*REQUIRED ACTION*
Transcribe word for word the section of the records below that opens with the line containing "Message Broker components" and closes with the line containing "### Gender Demographics"; drop every picture.

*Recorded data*
################

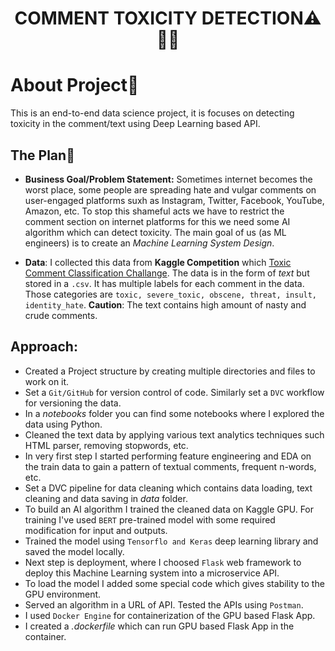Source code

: <h1 align="center">COMMENT TOXICITY DETECTION⚠️💭❌</h1>

# About Project📜
This is an end-to-end data science project, it is focuses on detecting toxicity in the comment/text using Deep Learning based API.

## The Plan🤔

- **Business Goal/Problem Statement:** Sometimes internet becomes the worst place, some people are spreading hate and vulgar comments on user-engaged platforms suxh as Instagram, Twitter, Facebook, YouTube, Amazon, etc. To stop this shameful acts we have to restrict the comment section on internet platforms for this we need some AI algorithm which can detect toxicity. The main goal of us (as ML engineers) is to create an *Machine Learning System Design*.

- **Data**: I collected this data from **Kaggle Competition** which [Toxic Comment Classification Challange](https://www.kaggle.com/c/jigsaw-toxic-comment-classification-challenge). The data is in the form of *text* but stored in a `.csv`. It has multiple labels for each comment in the data. Those categories are `toxic, severe_toxic, obscene, threat, insult, identity_hate`. **Caution**: The text contains high amount of nasty and crude comments.

## Approach:
- Created a Project structure by creating multiple directories and files to work on it.
- Set a `Git/GitHub` for version control of code. Similarly set a `DVC` workflow for versioning the data.
- In a *notebooks* folder you can find some notebooks where I explored the data using Python.
- Cleaned the text data by applying various text analytics techniques such HTML parser, removing stopwords, etc.
- In very first step I started performing feature engineering and EDA on the train data to gain a pattern of textual comments, frequent n-words, etc. 
- Set a DVC pipeline for data cleaning which contains data loading, text cleaning and data saving in *data* folder.
- To build an AI algorithm I trained the cleaned data on Kaggle GPU. For training I've used `BERT` pre-trained model with some required modification for input and outputs.
- Trained the model using `Tensorflo and Keras` deep learning library and saved the model locally.
- Next step is deployment, where I choosed `Flask` web framework to deploy this Machine Learning system into a microservice API.
- To load the model I added some special code which gives stability to the GPU environment.
- Served an algorithm in a URL of API. Tested the APIs using `Postman`.
- I used `Docker Engine` for containerization of the GPU based Flask App.
- I created a *.dockerfile* which can run GPU based Flask App in the container.
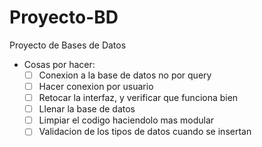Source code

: # Proyecto-BD
Proyecto de Bases de Datos

- Cosas por hacer:
  - [ ] Conexion a la base de datos no por query
  - [ ] Hacer conexion por usuario
  - [ ] Retocar la interfaz, y verificar que funciona bien
  - [ ] Llenar la base de datos
  - [ ] Limpiar el codigo haciendolo mas modular
  - [ ] Validacion de los tipos de datos cuando se insertan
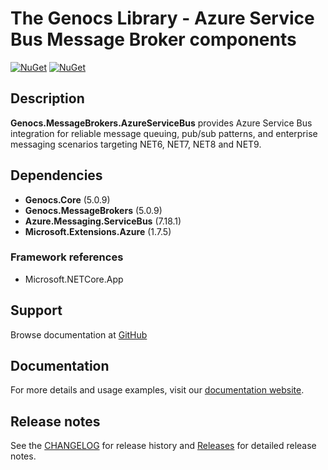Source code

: # The Genocs Library - Azure Service Bus Message Broker components

[![NuGet](https://img.shields.io/nuget/v/Genocs.ServiceBusAzure.svg)](https://www.nuget.org/packages/Genocs.ServiceBusAzure/)
[![NuGet](https://img.shields.io/nuget/dt/Genocs.ServiceBusAzure.svg)](https://www.nuget.org/packages/Genocs.ServiceBusAzure/)


## Description
**Genocs.MessageBrokers.AzureServiceBus** provides Azure Service Bus integration for reliable message queuing, pub/sub patterns, and enterprise messaging scenarios targeting NET6, NET7, NET8 and NET9.

## Dependencies
- **Genocs.Core** (5.0.9)
- **Genocs.MessageBrokers** (5.0.9)
- **Azure.Messaging.ServiceBus** (7.18.1)
- **Microsoft.Extensions.Azure** (1.7.5)

### Framework references
- Microsoft.NETCore.App

## Support
Browse documentation at [GitHub](https://github.com/Genocs/genocs-library)

## Documentation
For more details and usage examples, visit our [documentation website](https://genocs.github.io/genocs-library/).

## Release notes
See the [CHANGELOG](https://github.com/Genocs/genocs-library/blob/main/CHANGELOG.md) for release history and [Releases](https://github.com/Genocs/genocs-library/releases) for detailed release notes.
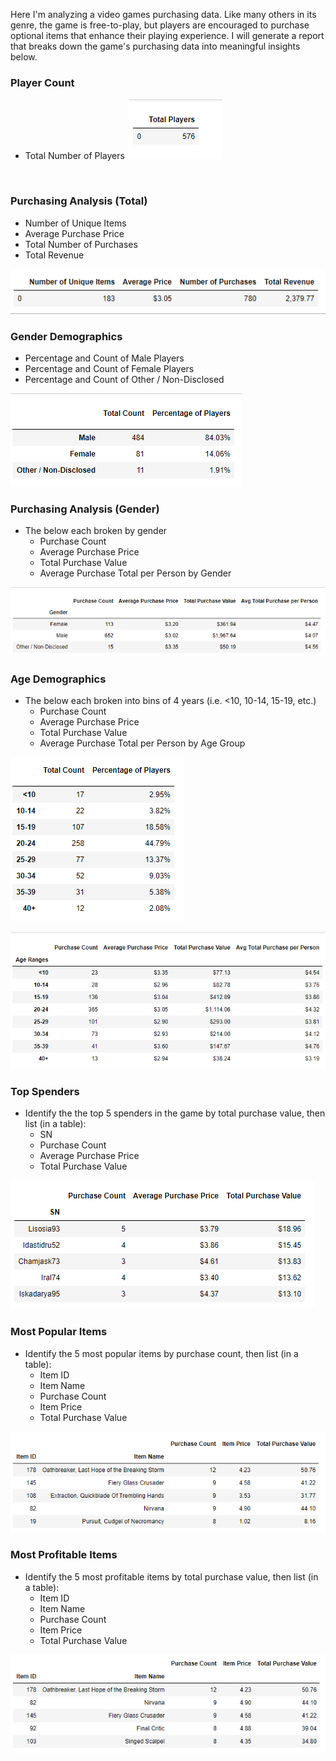 Here I'm analyzing a video games purchasing data. Like many others in its genre, the game is free-to-play, but players are encouraged to purchase optional items that enhance their playing experience. I will generate a report that breaks down the game's purchasing data into meaningful insights below.

### Player Count

* Total Number of Players
![](Resources/Images/pc.png)
<img scr="Resources/Images/pc.png">

### Purchasing Analysis (Total)

* Number of Unique Items
* Average Purchase Price
* Total Number of Purchases
* Total Revenue

![pa](Resources/Images/pa.png)

### Gender Demographics

* Percentage and Count of Male Players
* Percentage and Count of Female Players
* Percentage and Count of Other / Non-Disclosed

![gd](Resources/Images/gd.png)

### Purchasing Analysis (Gender)

* The below each broken by gender
  * Purchase Count
  * Average Purchase Price
  * Total Purchase Value
  * Average Purchase Total per Person by Gender

![pag](Resources/Images/pag.png)

### Age Demographics

* The below each broken into bins of 4 years (i.e. &lt;10, 10-14, 15-19, etc.)
  * Purchase Count
  * Average Purchase Price
  * Total Purchase Value
  * Average Purchase Total per Person by Age Group

![ad](Resources/Images/ad.png)

![paad](Resources/Images/paad.png)

### Top Spenders

* Identify the the top 5 spenders in the game by total purchase value, then list (in a table):
  * SN
  * Purchase Count
  * Average Purchase Price
  * Total Purchase Value

![ts](Resources/Images/ts.png)

### Most Popular Items

* Identify the 5 most popular items by purchase count, then list (in a table):
  * Item ID
  * Item Name
  * Purchase Count
  * Item Price
  * Total Purchase Value

![pi](Resources/Images/pi.png)

### Most Profitable Items

* Identify the 5 most profitable items by total purchase value, then list (in a table):
  * Item ID
  * Item Name
  * Purchase Count
  * Item Price
  * Total Purchase Value

![profi](Resources/Images/profi.png)
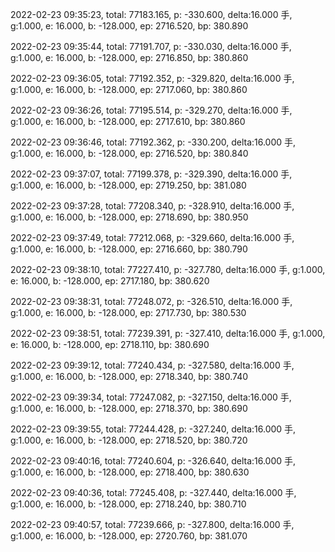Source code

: 2022-02-23 09:35:23, total: 77183.165, p: -330.600, delta:16.000 手, g:1.000, e: 16.000, b: -128.000, ep: 2716.520, bp: 380.890

2022-02-23 09:35:44, total: 77191.707, p: -330.030, delta:16.000 手, g:1.000, e: 16.000, b: -128.000, ep: 2716.850, bp: 380.860

2022-02-23 09:36:05, total: 77192.352, p: -329.820, delta:16.000 手, g:1.000, e: 16.000, b: -128.000, ep: 2717.060, bp: 380.860

2022-02-23 09:36:26, total: 77195.514, p: -329.270, delta:16.000 手, g:1.000, e: 16.000, b: -128.000, ep: 2717.610, bp: 380.860

2022-02-23 09:36:46, total: 77192.362, p: -330.200, delta:16.000 手, g:1.000, e: 16.000, b: -128.000, ep: 2716.520, bp: 380.840

2022-02-23 09:37:07, total: 77199.378, p: -329.390, delta:16.000 手, g:1.000, e: 16.000, b: -128.000, ep: 2719.250, bp: 381.080

2022-02-23 09:37:28, total: 77208.340, p: -328.910, delta:16.000 手, g:1.000, e: 16.000, b: -128.000, ep: 2718.690, bp: 380.950

2022-02-23 09:37:49, total: 77212.068, p: -329.660, delta:16.000 手, g:1.000, e: 16.000, b: -128.000, ep: 2716.660, bp: 380.790

2022-02-23 09:38:10, total: 77227.410, p: -327.780, delta:16.000 手, g:1.000, e: 16.000, b: -128.000, ep: 2717.180, bp: 380.620

2022-02-23 09:38:31, total: 77248.072, p: -326.510, delta:16.000 手, g:1.000, e: 16.000, b: -128.000, ep: 2717.730, bp: 380.530

2022-02-23 09:38:51, total: 77239.391, p: -327.410, delta:16.000 手, g:1.000, e: 16.000, b: -128.000, ep: 2718.110, bp: 380.690

2022-02-23 09:39:12, total: 77240.434, p: -327.580, delta:16.000 手, g:1.000, e: 16.000, b: -128.000, ep: 2718.340, bp: 380.740

2022-02-23 09:39:34, total: 77247.082, p: -327.150, delta:16.000 手, g:1.000, e: 16.000, b: -128.000, ep: 2718.370, bp: 380.690

2022-02-23 09:39:55, total: 77244.428, p: -327.240, delta:16.000 手, g:1.000, e: 16.000, b: -128.000, ep: 2718.520, bp: 380.720

2022-02-23 09:40:16, total: 77240.604, p: -326.640, delta:16.000 手, g:1.000, e: 16.000, b: -128.000, ep: 2718.400, bp: 380.630

2022-02-23 09:40:36, total: 77245.408, p: -327.440, delta:16.000 手, g:1.000, e: 16.000, b: -128.000, ep: 2718.240, bp: 380.710

2022-02-23 09:40:57, total: 77239.666, p: -327.800, delta:16.000 手, g:1.000, e: 16.000, b: -128.000, ep: 2720.760, bp: 381.070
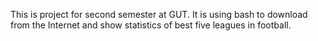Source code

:This is project for second semester at GUT. It is using bash to download from the Internet and show statistics of best five leagues in football. 
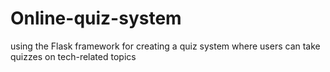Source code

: # Online-quiz-system
using the Flask framework for creating a quiz system where users can take quizzes on tech-related topics
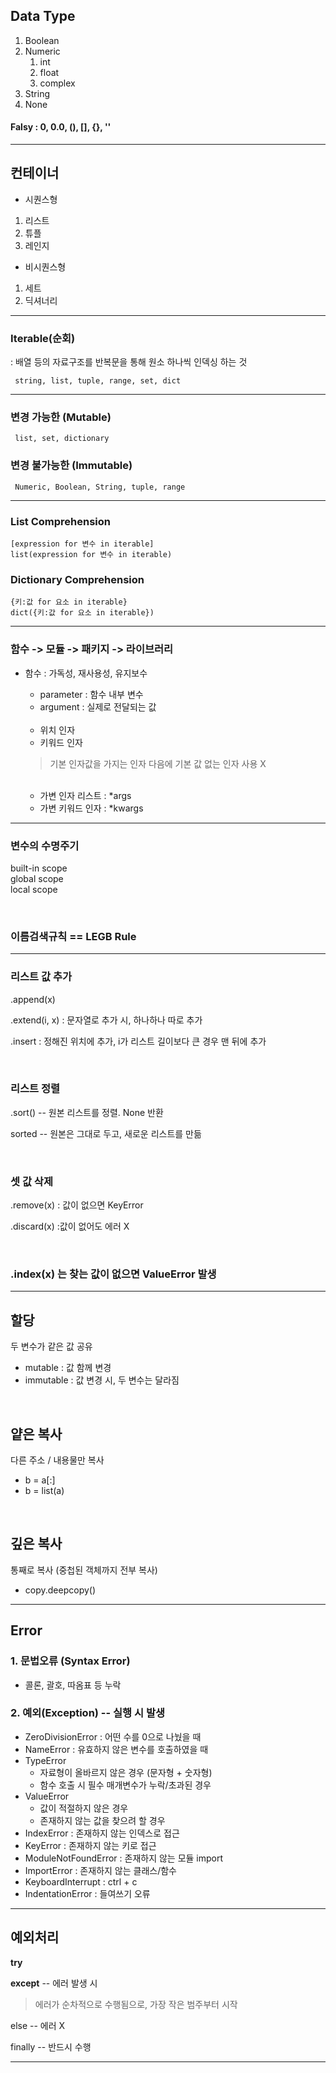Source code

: ## Data Type 
1. Boolean
2. Numeric
   1. int
   2. float
   3. complex
3. String
4. None


#### Falsy : 0, 0.0, (), [], {}, ''

---

## 컨테이너
- 시퀀스형
1. 리스트
2. 튜플
3. 레인지

- 비시퀀스형
1. 세트
2. 딕셔너리

---
### Iterable(순회) <br/>
: 배열 등의 자료구조를 반복문을 통해 원소 하나씩 인덱싱 하는 것 <br/>

     string, list, tuple, range, set, dict

---
### 변경 가능한 (**Mutable**) <br/>
     list, set, dictionary

### 변경 불가능한 (**Immutable**) <br/>
     Numeric, Boolean, String, tuple, range

---
### List Comprehension <br/>
`[expression for 변수 in iterable]` <br/>
`list(expression for 변수 in iterable)`

### Dictionary Comprehension
`{키:값 for 요소 in iterable}` <br/>
`dict({키:값 for 요소 in iterable})`

---
### 함수 -> 모듈 -> 패키지 -> 라이브러리

- 함수 : 가독성, 재사용성, 유지보수

  - parameter : 함수 내부 변수
  - argument : 실제로 전달되는 값


  <br/>

  - 위치 인자
  - 키워드 인자
  > 기본 인자값을 가지는 인자 다음에 기본 값 없는 인자 사용 X

  <br/>

  - 가변 인자 리스트 : *args
  - 가변 키워드 인자 : *kwargs

---
### 변수의 수명주기
built-in scope <br/>
global scope <br/>
local scope

<br/>

### 이름검색규칙 == LEGB Rule

---
### 리스트 값 추가

.append(x) 

.extend(i, x) : 문자열로 추가 시, 하나하나 따로 추가 

.insert : 정해진 위치에 추가, i가 리스트 길이보다 큰 경우 맨 뒤에 추가

<br/>

### 리스트 정렬

.sort() -- 원본 리스트를 정렬. None 반환

sorted -- 원본은 그대로 두고, 새로운 리스트를 만듦

<br/>

### 셋 값 삭제

.remove(x) : 값이 없으면 KeyError

.discard(x) :값이 없어도 에러 X

<br/>

### .index(x) 는 찾는 값이 없으면 ValueError 발생

---

## 할당
두 변수가 같은 값 공유
- mutable : 값 함께 변경
- immutable : 값 변경 시, 두 변수는 달라짐

<br/>

## 얕은 복사
다른 주소 / 내용물만 복사
- b = a[:] 
- b = list(a)

<br/>

## 깊은 복사
통째로 복사 (중첩된 객체까지 전부 복사)
- copy.deepcopy()

---

## Error
### 1. 문법오류 (Syntax Error)
- 콜론, 괄호, 따옴표 등 누락

### 2. 예외(Exception) -- 실행 시 발생
- ZeroDivisionError : 어떤 수를 0으로 나눴을 때
- NameError : 유효하지 않은 변수를 호출하였을 때
- TypeError
  - 자료형이 올바르지 않은 경우 (문자형 + 숫자형)
  - 함수 호출 시 필수 매개변수가 누락/초과된 경우
- ValueError
  - 값이 적절하지 않은 경우
  - 존재하지 않는 값을 찾으려 할 경우
- IndexError : 존재하지 않는 인덱스로 접근
- KeyError : 존재하지 않는 키로 접근
- ModuleNotFoundError : 존재하지 않는 모듈 import
- ImportError : 존재하지 않는 클래스/함수
- KeyboardInterrupt : ctrl + c
- IndentationError : 들여쓰기 오류

---
## 예외처리
**try**

**except** -- 에러 발생 시
> 에러가 순차적으로 수행됨으로, 가장 작은 범주부터 시작

else -- 에러 X

finally -- 반드시 수행

---


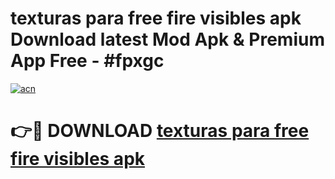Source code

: # texturas para free fire visibles apk Download latest Mod Apk & Premium App Free - #fpxgc

[![acn](https://github.com/user-attachments/assets/0f9c940e-d8b0-45ae-aac7-cd30a18b3e1c)](https://app.mediaupload.pro?title=texturas_para_free_fire_visibles_apk&ref=22-F4)

# 👉🔴 DOWNLOAD [texturas para free fire visibles apk](https://app.mediaupload.pro?title=texturas_para_free_fire_visibles_apk&ref=22-F4)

################

*WRITTEN SOLUTION*
: # The Genocs Library - Azure Service Bus Message Broker components

[![NuGet](https://img.shields.io/nuget/v/Genocs.ServiceBusAzure.svg)](https://www.nuget.org/packages/Genocs.ServiceBusAzure/)
[![NuGet](https://img.shields.io/nuget/dt/Genocs.ServiceBusAzure.svg)](https://www.nuget.org/packages/Genocs.ServiceBusAzure/)


## Description
**Genocs.MessageBrokers.AzureServiceBus** provides Azure Service Bus integration for reliable message queuing, pub/sub patterns, and enterprise messaging scenarios targeting NET6, NET7, NET8 and NET9.

## Dependencies
- **Genocs.Core** (5.0.9)
- **Genocs.MessageBrokers** (5.0.9)
- **Azure.Messaging.ServiceBus** (7.18.1)
- **Microsoft.Extensions.Azure** (1.7.5)

### Framework references
- Microsoft.NETCore.App

## Support
Browse documentation at [GitHub](https://github.com/Genocs/genocs-library)

## Documentation
For more details and usage examples, visit our [documentation website](https://genocs.github.io/genocs-library/).

## Release notes
See the [CHANGELOG](https://github.com/Genocs/genocs-library/blob/main/CHANGELOG.md) for release history and [Releases](https://github.com/Genocs/genocs-library/releases) for detailed release notes.
 Here I'm analyzing a video games purchasing data. Like many others in its genre, the game is free-to-play, but players are encouraged to purchase optional items that enhance their playing experience. I will generate a report that breaks down the game's purchasing data into meaningful insights below.

### Player Count

* Total Number of Players
![](Resources/Images/pc.png)
<img scr="Resources/Images/pc.png">

### Purchasing Analysis (Total)

* Number of Unique Items
* Average Purchase Price
* Total Number of Purchases
* Total Revenue

![pa](Resources/Images/pa.png)

### Gender Demographics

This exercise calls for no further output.